**WHAT YOU WILL DO**.
Repeat the listing below exactly. Pictures do not belong in the copy.

◇ ◇ ◇ ◇ ◇ ◇ ◇

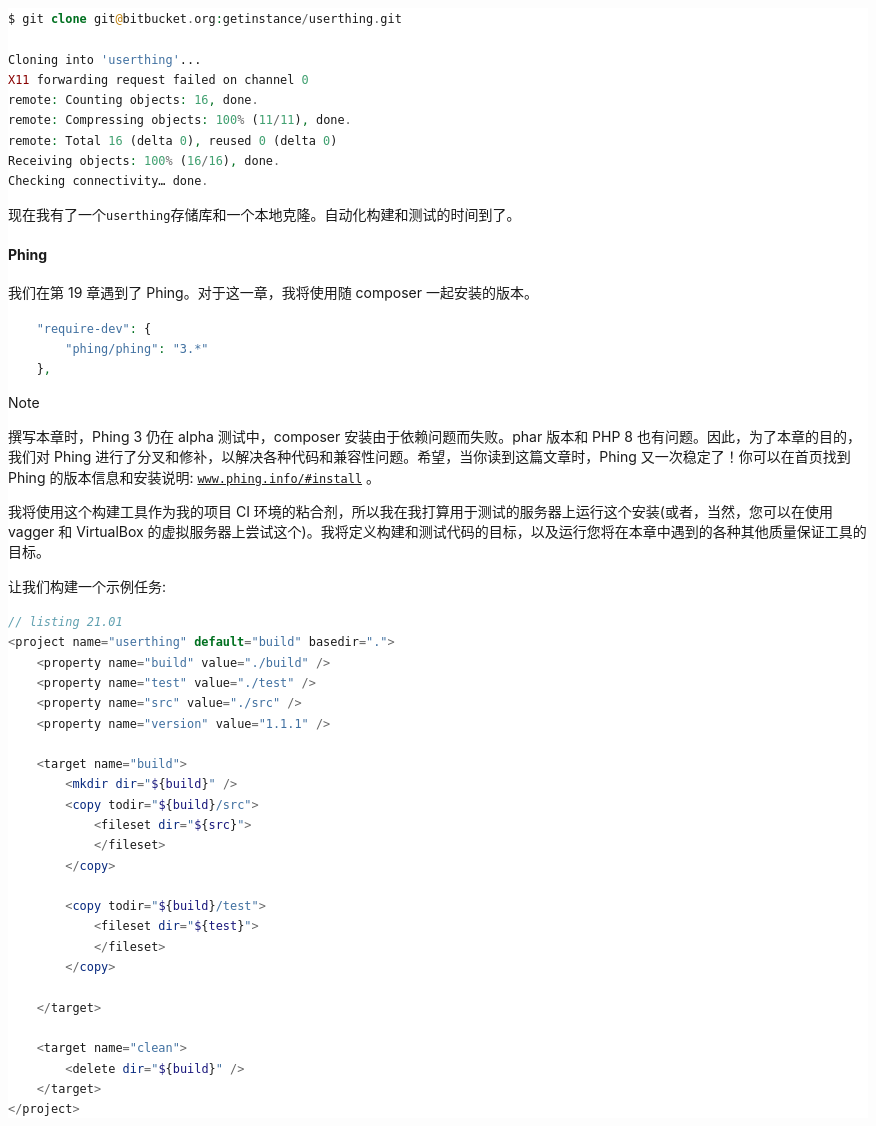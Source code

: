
 ```php
$ git clone git@bitbucket.org:getinstance/userthing.git

Cloning into 'userthing'...
X11 forwarding request failed on channel 0
remote: Counting objects: 16, done.
remote: Compressing objects: 100% (11/11), done.
remote: Total 16 (delta 0), reused 0 (delta 0)
Receiving objects: 100% (16/16), done.
Checking connectivity… done.

```

现在我有了一个`userthing`存储库和一个本地克隆。自动化构建和测试的时间到了。

#### Phing

我们在第 19 章遇到了 Phing。对于这一章，我将使用随 composer 一起安装的版本。

```php
    "require-dev": {
        "phing/phing": "3.*"
    },

```

Note

撰写本章时，Phing 3 仍在 alpha 测试中，composer 安装由于依赖问题而失败。phar 版本和 PHP 8 也有问题。因此，为了本章的目的，我们对 Phing 进行了分叉和修补，以解决各种代码和兼容性问题。希望，当你读到这篇文章时，Phing 又一次稳定了！你可以在首页找到 Phing 的版本信息和安装说明: [`www.phing.info/#install`](http://www.phing.info/%2523install) 。

我将使用这个构建工具作为我的项目 CI 环境的粘合剂，所以我在我打算用于测试的服务器上运行这个安装(或者，当然，您可以在使用 vagger 和 VirtualBox 的虚拟服务器上尝试这个)。我将定义构建和测试代码的目标，以及运行您将在本章中遇到的各种其他质量保证工具的目标。

让我们构建一个示例任务:

```php
// listing 21.01
<project name="userthing" default="build" basedir=".">
    <property name="build" value="./build" />
    <property name="test" value="./test" />
    <property name="src" value="./src" />
    <property name="version" value="1.1.1" />

    <target name="build">
        <mkdir dir="${build}" />
        <copy todir="${build}/src">
            <fileset dir="${src}">
            </fileset>
        </copy>

        <copy todir="${build}/test">
            <fileset dir="${test}">
            </fileset>
        </copy>

    </target>

    <target name="clean">
        <delete dir="${build}" />
    </target>
</project>

```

◇ ◇ ◇ ◇ ◇ ◇ ◇

**THE COMPLETED TASK**.
Source code

:
 ```php
$ git clone git@bitbucket.org:getinstance/userthing.git

Cloning into 'userthing'...
X11 forwarding request failed on channel 0
remote: Counting objects: 16, done.
remote: Compressing objects: 100% (11/11), done.
remote: Total 16 (delta 0), reused 0 (delta 0)
Receiving objects: 100% (16/16), done.
Checking connectivity… done.

```

现在我有了一个`userthing`存储库和一个本地克隆。自动化构建和测试的时间到了。

#### Phing

我们在第 19 章遇到了 Phing。对于这一章，我将使用随 composer 一起安装的版本。

```php
    "require-dev": {
        "phing/phing": "3.*"
    },

```

Note

撰写本章时，Phing 3 仍在 alpha 测试中，composer 安装由于依赖问题而失败。phar 版本和 PHP 8 也有问题。因此，为了本章的目的，我们对 Phing 进行了分叉和修补，以解决各种代码和兼容性问题。希望，当你读到这篇文章时，Phing 又一次稳定了！你可以在首页找到 Phing 的版本信息和安装说明: [`www.phing.info/#install`](http://www.phing.info/%2523install) 。

我将使用这个构建工具作为我的项目 CI 环境的粘合剂，所以我在我打算用于测试的服务器上运行这个安装(或者，当然，您可以在使用 vagger 和 VirtualBox 的虚拟服务器上尝试这个)。我将定义构建和测试代码的目标，以及运行您将在本章中遇到的各种其他质量保证工具的目标。

让我们构建一个示例任务:

```php
// listing 21.01
<project name="userthing" default="build" basedir=".">
    <property name="build" value="./build" />
    <property name="test" value="./test" />
    <property name="src" value="./src" />
    <property name="version" value="1.1.1" />

    <target name="build">
        <mkdir dir="${build}" />
        <copy todir="${build}/src">
            <fileset dir="${src}">
            </fileset>
        </copy>

        <copy todir="${build}/test">
            <fileset dir="${test}">
            </fileset>
        </copy>

    </target>

    <target name="clean">
        <delete dir="${build}" />
    </target>
</project>

```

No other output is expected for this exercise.